**Pictures paired with source code**
- - -

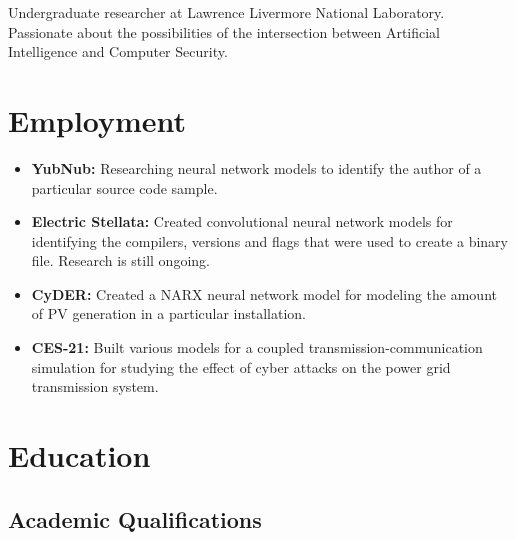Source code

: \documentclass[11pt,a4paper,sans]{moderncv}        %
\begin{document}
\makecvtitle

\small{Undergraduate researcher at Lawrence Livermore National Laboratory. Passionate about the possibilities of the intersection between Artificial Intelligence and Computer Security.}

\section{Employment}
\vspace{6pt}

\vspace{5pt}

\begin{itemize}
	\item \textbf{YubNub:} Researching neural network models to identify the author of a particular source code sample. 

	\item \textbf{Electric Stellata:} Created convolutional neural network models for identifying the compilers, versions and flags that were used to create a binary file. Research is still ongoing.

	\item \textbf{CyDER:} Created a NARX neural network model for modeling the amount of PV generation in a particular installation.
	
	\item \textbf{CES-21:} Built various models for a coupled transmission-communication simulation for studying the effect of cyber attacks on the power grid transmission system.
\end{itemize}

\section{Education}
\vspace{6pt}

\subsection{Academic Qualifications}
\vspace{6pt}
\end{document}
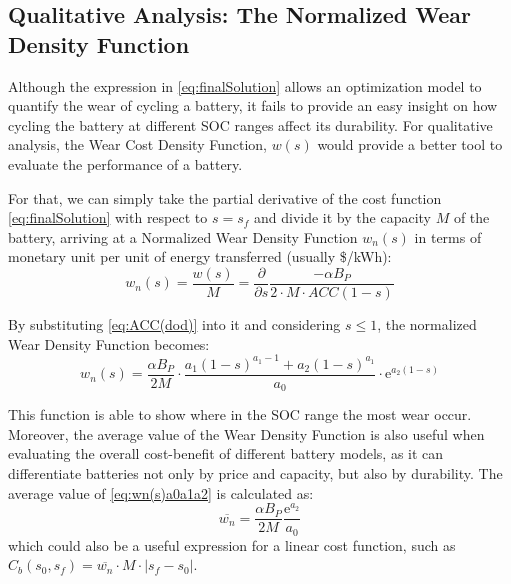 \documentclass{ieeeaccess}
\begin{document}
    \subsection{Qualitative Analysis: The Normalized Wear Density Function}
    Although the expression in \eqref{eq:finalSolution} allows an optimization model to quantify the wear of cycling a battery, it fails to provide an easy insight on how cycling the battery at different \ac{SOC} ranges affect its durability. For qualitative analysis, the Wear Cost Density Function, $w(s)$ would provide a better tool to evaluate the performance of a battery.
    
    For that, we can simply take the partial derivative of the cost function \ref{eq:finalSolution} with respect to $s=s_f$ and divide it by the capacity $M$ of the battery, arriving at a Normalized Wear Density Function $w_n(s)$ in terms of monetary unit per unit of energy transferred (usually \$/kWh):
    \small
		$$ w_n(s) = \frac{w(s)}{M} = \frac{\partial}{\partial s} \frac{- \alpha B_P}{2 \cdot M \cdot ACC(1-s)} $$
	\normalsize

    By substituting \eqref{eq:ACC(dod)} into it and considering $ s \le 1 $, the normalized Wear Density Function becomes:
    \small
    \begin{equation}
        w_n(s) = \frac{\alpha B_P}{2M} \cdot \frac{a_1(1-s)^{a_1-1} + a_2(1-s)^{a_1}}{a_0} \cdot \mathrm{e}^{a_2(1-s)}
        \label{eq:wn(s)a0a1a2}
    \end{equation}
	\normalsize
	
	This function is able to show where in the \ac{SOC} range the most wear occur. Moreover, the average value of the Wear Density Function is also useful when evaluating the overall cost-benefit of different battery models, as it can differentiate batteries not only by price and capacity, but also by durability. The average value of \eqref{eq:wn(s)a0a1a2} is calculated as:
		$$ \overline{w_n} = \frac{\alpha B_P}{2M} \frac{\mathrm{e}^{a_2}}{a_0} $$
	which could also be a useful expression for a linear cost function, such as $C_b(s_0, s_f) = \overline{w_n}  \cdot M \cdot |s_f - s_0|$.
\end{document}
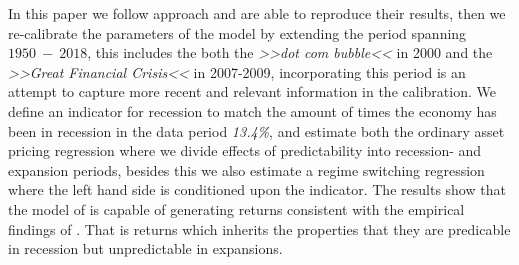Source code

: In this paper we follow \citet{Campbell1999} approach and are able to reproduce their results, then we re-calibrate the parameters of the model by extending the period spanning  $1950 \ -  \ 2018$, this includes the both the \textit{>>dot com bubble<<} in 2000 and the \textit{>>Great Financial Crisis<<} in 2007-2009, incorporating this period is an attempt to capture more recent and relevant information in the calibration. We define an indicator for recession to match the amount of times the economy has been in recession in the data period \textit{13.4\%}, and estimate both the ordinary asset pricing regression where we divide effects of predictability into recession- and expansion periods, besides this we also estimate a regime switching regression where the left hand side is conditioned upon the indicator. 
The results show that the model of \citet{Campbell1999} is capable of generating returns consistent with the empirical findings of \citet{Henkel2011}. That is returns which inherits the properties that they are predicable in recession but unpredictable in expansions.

- - -

**Work required**
Please transcribe the entries precisely and omit any images they hold.

**Response to this exercise**
Source code

: \documentclass[11pt,a4paper,sans]{moderncv}        %
\begin{document}
\makecvtitle

\small{Undergraduate researcher at Lawrence Livermore National Laboratory. Passionate about the possibilities of the intersection between Artificial Intelligence and Computer Security.}

\section{Employment}
\vspace{6pt}

\vspace{5pt}

\begin{itemize}
	\item \textbf{YubNub:} Researching neural network models to identify the author of a particular source code sample. 

	\item \textbf{Electric Stellata:} Created convolutional neural network models for identifying the compilers, versions and flags that were used to create a binary file. Research is still ongoing.

	\item \textbf{CyDER:} Created a NARX neural network model for modeling the amount of PV generation in a particular installation.
	
	\item \textbf{CES-21:} Built various models for a coupled transmission-communication simulation for studying the effect of cyber attacks on the power grid transmission system.
\end{itemize}

\section{Education}
\vspace{6pt}

\subsection{Academic Qualifications}
\vspace{6pt}
\end{document}
 \documentclass{ieeeaccess}
\begin{document}
    \subsection{Qualitative Analysis: The Normalized Wear Density Function}
    Although the expression in \eqref{eq:finalSolution} allows an optimization model to quantify the wear of cycling a battery, it fails to provide an easy insight on how cycling the battery at different \ac{SOC} ranges affect its durability. For qualitative analysis, the Wear Cost Density Function, $w(s)$ would provide a better tool to evaluate the performance of a battery.
    
    For that, we can simply take the partial derivative of the cost function \ref{eq:finalSolution} with respect to $s=s_f$ and divide it by the capacity $M$ of the battery, arriving at a Normalized Wear Density Function $w_n(s)$ in terms of monetary unit per unit of energy transferred (usually \$/kWh):
    \small
		$$ w_n(s) = \frac{w(s)}{M} = \frac{\partial}{\partial s} \frac{- \alpha B_P}{2 \cdot M \cdot ACC(1-s)} $$
	\normalsize

    By substituting \eqref{eq:ACC(dod)} into it and considering $ s \le 1 $, the normalized Wear Density Function becomes:
    \small
    \begin{equation}
        w_n(s) = \frac{\alpha B_P}{2M} \cdot \frac{a_1(1-s)^{a_1-1} + a_2(1-s)^{a_1}}{a_0} \cdot \mathrm{e}^{a_2(1-s)}
        \label{eq:wn(s)a0a1a2}
    \end{equation}
	\normalsize
	
	This function is able to show where in the \ac{SOC} range the most wear occur. Moreover, the average value of the Wear Density Function is also useful when evaluating the overall cost-benefit of different battery models, as it can differentiate batteries not only by price and capacity, but also by durability. The average value of \eqref{eq:wn(s)a0a1a2} is calculated as:
		$$ \overline{w_n} = \frac{\alpha B_P}{2M} \frac{\mathrm{e}^{a_2}}{a_0} $$
	which could also be a useful expression for a linear cost function, such as $C_b(s_0, s_f) = \overline{w_n}  \cdot M \cdot |s_f - s_0|$.
\end{document}
Source code

: In this paper we follow \citet{Campbell1999} approach and are able to reproduce their results, then we re-calibrate the parameters of the model by extending the period spanning  $1950 \ -  \ 2018$, this includes the both the \textit{>>dot com bubble<<} in 2000 and the \textit{>>Great Financial Crisis<<} in 2007-2009, incorporating this period is an attempt to capture more recent and relevant information in the calibration. We define an indicator for recession to match the amount of times the economy has been in recession in the data period \textit{13.4\%}, and estimate both the ordinary asset pricing regression where we divide effects of predictability into recession- and expansion periods, besides this we also estimate a regime switching regression where the left hand side is conditioned upon the indicator. 
The results show that the model of \citet{Campbell1999} is capable of generating returns consistent with the empirical findings of \citet{Henkel2011}. That is returns which inherits the properties that they are predicable in recession but unpredictable in expansions.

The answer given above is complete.